Wohlegmuth v. 560 Ocean Club , 302 N.J. Super. 306 ( 1997 )


Menu:
  • The opinion of the court was delivered by

    DREIER, P.J.A.D.

    Defendant, Anthony J. Simei, appeals from the denial of his motion to reconsider the denial of a previous motion to vacate a default judgment entered against him on September 28, 1990. The judgment was docketed within two weeks, and a writ of execution issued ten days later. Plaintiffs contended in their complaint that defendant Simei was an officer, director or principal of defendant 560 Ocean Club and that he was personally responsible to plaintiffs for the refund of approximately $21,000 arising out of a lease of an Atlantic City condominium timeshare. Defendant denies that he was an officer or director of 560 Ocean Club, which was not a corporation but a partnership. Nor was he a partner or principal of the partnership. He claims he only worked part-time as a bookkeeper and accountant.

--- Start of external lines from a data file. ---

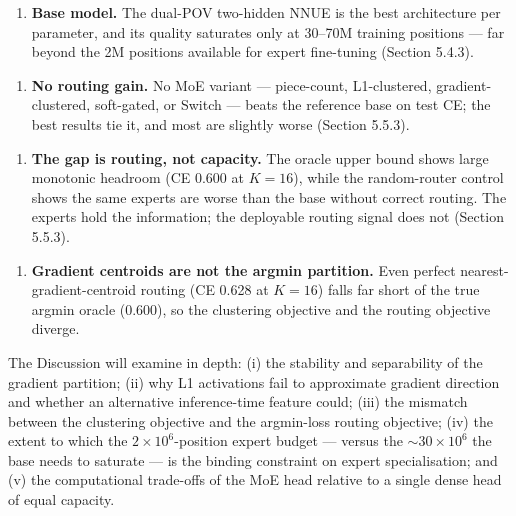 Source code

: \begin{enumerate}
  \item \textbf{Base model.} The dual-POV two-hidden NNUE is the best architecture per parameter, and its quality saturates only at 30--70M training positions --- far beyond the 2M positions available for expert fine-tuning (Section 5.4.3).
\end{enumerate}


\begin{enumerate}
  \item \textbf{No routing gain.} No MoE variant --- piece-count, L1-clustered, gradient-clustered, soft-gated, or Switch --- beats the reference base on test CE; the best results tie it, and most are slightly worse (Section 5.5.3).
\end{enumerate}


\begin{enumerate}
  \item \textbf{The gap is routing, not capacity.} The oracle upper bound shows large monotonic headroom (CE 0.600 at $K{=}16$), while the random-router control shows the same experts are worse than the base without correct routing. The experts hold the information; the deployable routing signal does not (Section 5.5.3).
\end{enumerate}


\begin{enumerate}
  \item \textbf{Gradient centroids are not the argmin partition.} Even perfect nearest-gradient-centroid routing (CE 0.628 at $K{=}16$) falls far short of the true argmin oracle (0.600), so the clustering objective and the routing objective diverge.
\end{enumerate}


The Discussion will examine in depth: (i) the stability and separability of the gradient partition; (ii) why L1 activations fail to approximate gradient direction and whether an alternative inference-time feature could; (iii) the mismatch between the clustering objective and the argmin-loss routing objective; (iv) the extent to which the $2\times10^6$-position expert budget --- versus the $\sim 30\times10^6$ the base needs to saturate --- is the binding constraint on expert specialisation; and (v) the computational trade-offs of the MoE head relative to a single dense head of equal capacity. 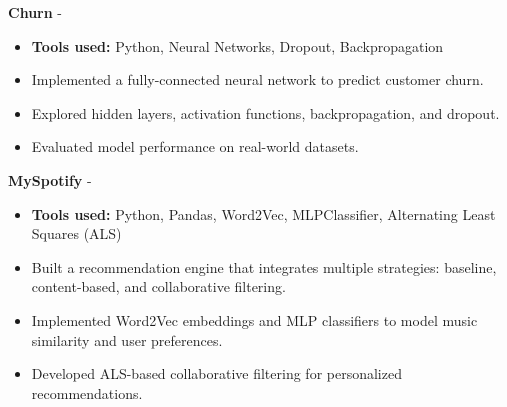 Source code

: \documentclass[a4paper,11pt]{article}%
\begin{document}
%
\noindent \textbf{Churn} - \href{https://github.com/sboof911/churn}{{}}%
\begin{itemize}[leftmargin=2em,label={},parsep=0pt,topsep=1em]%
\item \textbf{Tools used:} Python, Neural Networks, Dropout, Backpropagation%
\item Implemented a fully-connected neural network to predict customer churn.%
\item Explored hidden layers, activation functions, backpropagation, and dropout.%
\item Evaluated model performance on real-world datasets.%
\end{itemize}%
%
\noindent \textbf{MySpotify} - \href{https://github.com/sboof911/MySpotify}{{}}%
\begin{itemize}[leftmargin=2em,label={},parsep=0pt,topsep=1em]%
\item \textbf{Tools used:} Python, Pandas, Word2Vec, MLPClassifier, Alternating Least Squares (ALS)%
\item Built a recommendation engine that integrates multiple strategies: baseline, content-based, and collaborative filtering.%
\item Implemented Word2Vec embeddings and MLP classifiers to model music similarity and user preferences.%
\item Developed ALS-based collaborative filtering for personalized recommendations.%
\end{itemize}%
\end{document}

He asserts he had only one brief dealing with plaintiffs and in no way participated personally in the lease transaction.

    The sole method of service upon both the partnership defendant and Simei was service on a secretary employed by the partnership at its place of business, although plaintiffs also contend that additional copies of the summons and complaint were sent by regular and certified mail to defendant. The service at defendant’s place of business is an improper mode of service on a resident individual. See R. 4:4-4(a)(1). Service would have been proper only if 560 Ocean Club was defendant’s sole proprietorship, R. 4:4-4(a)(4), but there is no allegation that this is so. The service by regular and certified mail is a permitted alternative form of service on a resident individual, but cannot support a default judgment. See R. 4:4-4(c). Even if defendant were a partner of 560 Ocean Club, our court rules do not permit service of process on him by serving a secretary employed by the partnership, unless the secretary was authorized to accept service on defendant’s behalf. R. 4:4-4(a)(1); see Schnitzer & Wildstein, New Jersey Service 1954 to 1967, annotation (e) on R. 4:4-4, AIV-56 (1982).

    *310Plaintiffs relied on the sheriffs return of service, which, if examined, would have revealed the deficient service. The return of service contained the caption of the case listing the plaintiff and only The 560 Ocean Club as a defendant, and then stated that the summons and complaint had been served “April 5, 1990 on Anthony J. Simei by delivering a copy of each [the summons and complaint] personally to: Jan Volvo — Secy, at1 who is authorized to accept process of service on behalf of the above The 560 Ocean Club 3100 Boardwalk Atlantic City, N.J.” (The underlined portion was typed on the otherwise printed return of service form.) Thus the return of service itself apparently indicates only that the secretary was authorized to accept service on the part of the partnership. There is at best a factual issue whether she could accept service on defendant’s behalf.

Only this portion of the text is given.